The people who run the historic attraction say the pedal-powered fleet will resume its glides around the lagoon eventually. In the meantime, the six swan boats with their gleaming wooden benches and ornamental brass poles will remain in storage, miles from their familiar dock.
The business has stayed in the hands of the Paget family since Robert Paget introduced the boats to Boston in 1877. His great-granddaughter, Lyn Paget, is president of Swan Boats Inc., and she spoke to WBUR’s Weekend Edition.
On how it feels to miss the swan boats opening day celebration:
I think this is tough. I think that the boats have become a symbol of our city. They have become a reliable and expected part of the calendar. ... It’s hard when something has that long-standing existence in a community, and where we are typically a symbol of spring. And now I think we, too, are one of the many symbols of uncertainty. When we posted on our social media that we were needing to indefinitely delay our opening, most of the reaction was just sadness.
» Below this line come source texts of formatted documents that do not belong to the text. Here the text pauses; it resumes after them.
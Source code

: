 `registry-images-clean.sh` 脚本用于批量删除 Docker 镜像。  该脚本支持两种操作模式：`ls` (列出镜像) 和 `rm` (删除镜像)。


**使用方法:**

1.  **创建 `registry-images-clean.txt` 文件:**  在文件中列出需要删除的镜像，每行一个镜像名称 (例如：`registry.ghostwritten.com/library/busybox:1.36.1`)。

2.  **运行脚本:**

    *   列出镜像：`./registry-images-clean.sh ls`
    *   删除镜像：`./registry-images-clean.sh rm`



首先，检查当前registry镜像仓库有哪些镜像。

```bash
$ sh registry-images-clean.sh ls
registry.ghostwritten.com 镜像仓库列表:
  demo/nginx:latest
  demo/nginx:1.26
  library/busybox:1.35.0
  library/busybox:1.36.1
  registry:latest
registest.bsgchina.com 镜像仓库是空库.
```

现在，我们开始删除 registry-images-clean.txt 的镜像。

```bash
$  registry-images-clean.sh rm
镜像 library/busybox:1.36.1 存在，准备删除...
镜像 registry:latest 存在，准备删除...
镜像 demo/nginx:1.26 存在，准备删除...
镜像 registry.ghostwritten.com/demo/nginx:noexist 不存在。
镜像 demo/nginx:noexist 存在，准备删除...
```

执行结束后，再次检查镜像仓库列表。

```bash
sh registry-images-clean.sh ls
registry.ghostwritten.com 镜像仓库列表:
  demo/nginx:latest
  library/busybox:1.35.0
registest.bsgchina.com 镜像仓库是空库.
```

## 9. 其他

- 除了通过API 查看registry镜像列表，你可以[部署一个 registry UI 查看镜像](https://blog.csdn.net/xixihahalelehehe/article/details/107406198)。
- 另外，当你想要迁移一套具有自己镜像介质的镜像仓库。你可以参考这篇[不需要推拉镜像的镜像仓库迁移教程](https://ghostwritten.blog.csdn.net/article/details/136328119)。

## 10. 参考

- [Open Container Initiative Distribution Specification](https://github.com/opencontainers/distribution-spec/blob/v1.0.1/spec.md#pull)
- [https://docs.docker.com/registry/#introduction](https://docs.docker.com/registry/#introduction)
We all feel this in some sense. There’s confusion, there’s anxiety and we're sad for the things that we've lost — even if we've only lost them temporarily.
"[M]y hope is that we're doing this for many years to come. ... We’ll launch when the world is ready."
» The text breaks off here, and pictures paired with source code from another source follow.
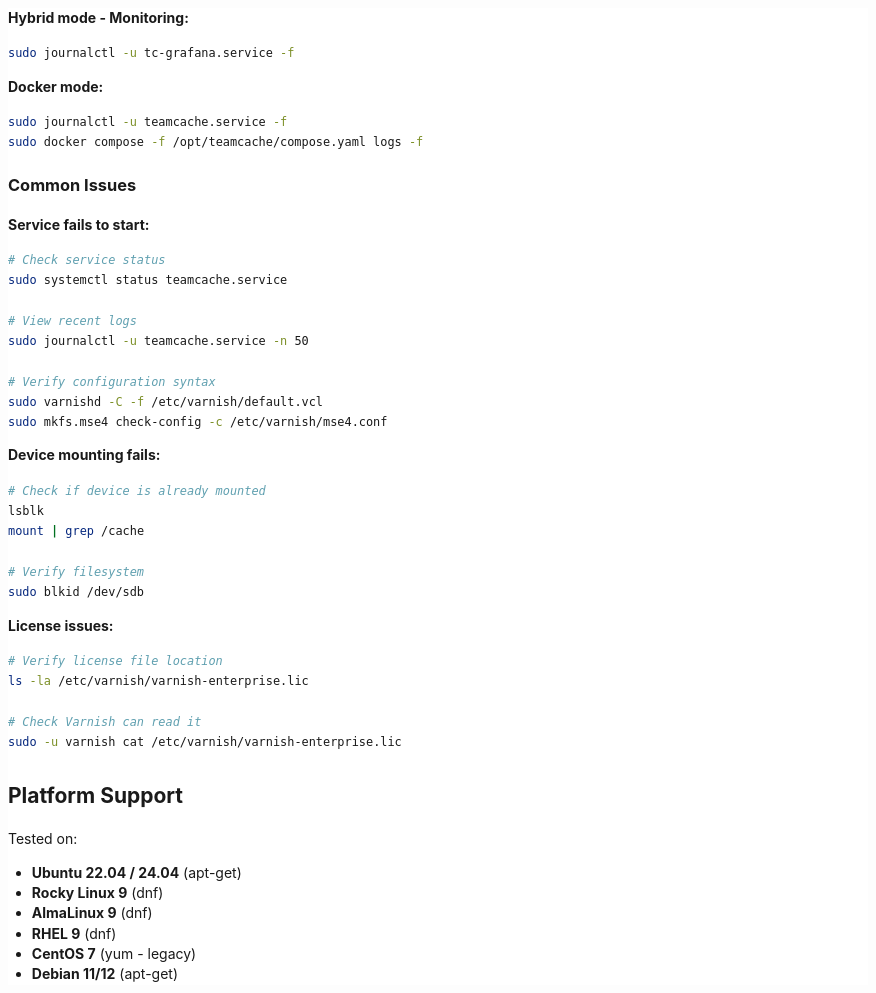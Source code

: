 **Hybrid mode - Monitoring:**
```bash
sudo journalctl -u tc-grafana.service -f
```

**Docker mode:**
```bash
sudo journalctl -u teamcache.service -f
sudo docker compose -f /opt/teamcache/compose.yaml logs -f
```

### Common Issues

**Service fails to start:**
```bash
# Check service status
sudo systemctl status teamcache.service

# View recent logs
sudo journalctl -u teamcache.service -n 50

# Verify configuration syntax
sudo varnishd -C -f /etc/varnish/default.vcl
sudo mkfs.mse4 check-config -c /etc/varnish/mse4.conf
```

**Device mounting fails:**
```bash
# Check if device is already mounted
lsblk
mount | grep /cache

# Verify filesystem
sudo blkid /dev/sdb
```

**License issues:**
```bash
# Verify license file location
ls -la /etc/varnish/varnish-enterprise.lic

# Check Varnish can read it
sudo -u varnish cat /etc/varnish/varnish-enterprise.lic
```

## Platform Support

Tested on:
- **Ubuntu 22.04 / 24.04** (apt-get)
- **Rocky Linux 9** (dnf)
- **AlmaLinux 9** (dnf)
- **RHEL 9** (dnf)
- **CentOS 7** (yum - legacy)
- **Debian 11/12** (apt-get)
On the need for patience in this challenging moment, and how patience is also central to the swan boat appeal
We're a throwback in a lot of different ways. But I think one of the ways is that we somewhat intentionally slow everybody down. And a child who's waiting in line might be jumping up and down and watching the squirrels and the ducks and the pigeons. And there's a lot of activity. And then you get on the boat. You have to stay in your seat. And it's really just a forced experience to chill, and quite an environment in which to do that. And I think that one of the things that I continue to appreciate is that for a small child, it's one experience, and then as that person gets older, it becomes quite different. But it still seems to have some impact and create some pretty special stories for people to remember. ... I find the ride is often part of a bigger story that's meaningful in someone's life. The grandparents are there with their grandkids and can recall doing the exact same thing with their grandparents.
On the future of the swan boats:
One thing I hear a lot is that it's hard to imagine a Boston without the swan boats. ... For our visitors, when they come into the Public Garden, the first botanical garden in the United States, they are really expecting that unchanged experience — that time kind of stands still. ... I really hope that we can maintain and keep for people that sense of things untouched, because somehow that gives us some well being. And I think the boats seem to anchor us in a fairly special way. So my hope is that we're doing this for many years to come. ... We’ll launch when the world is ready.
This segment aired on April 18, 2020.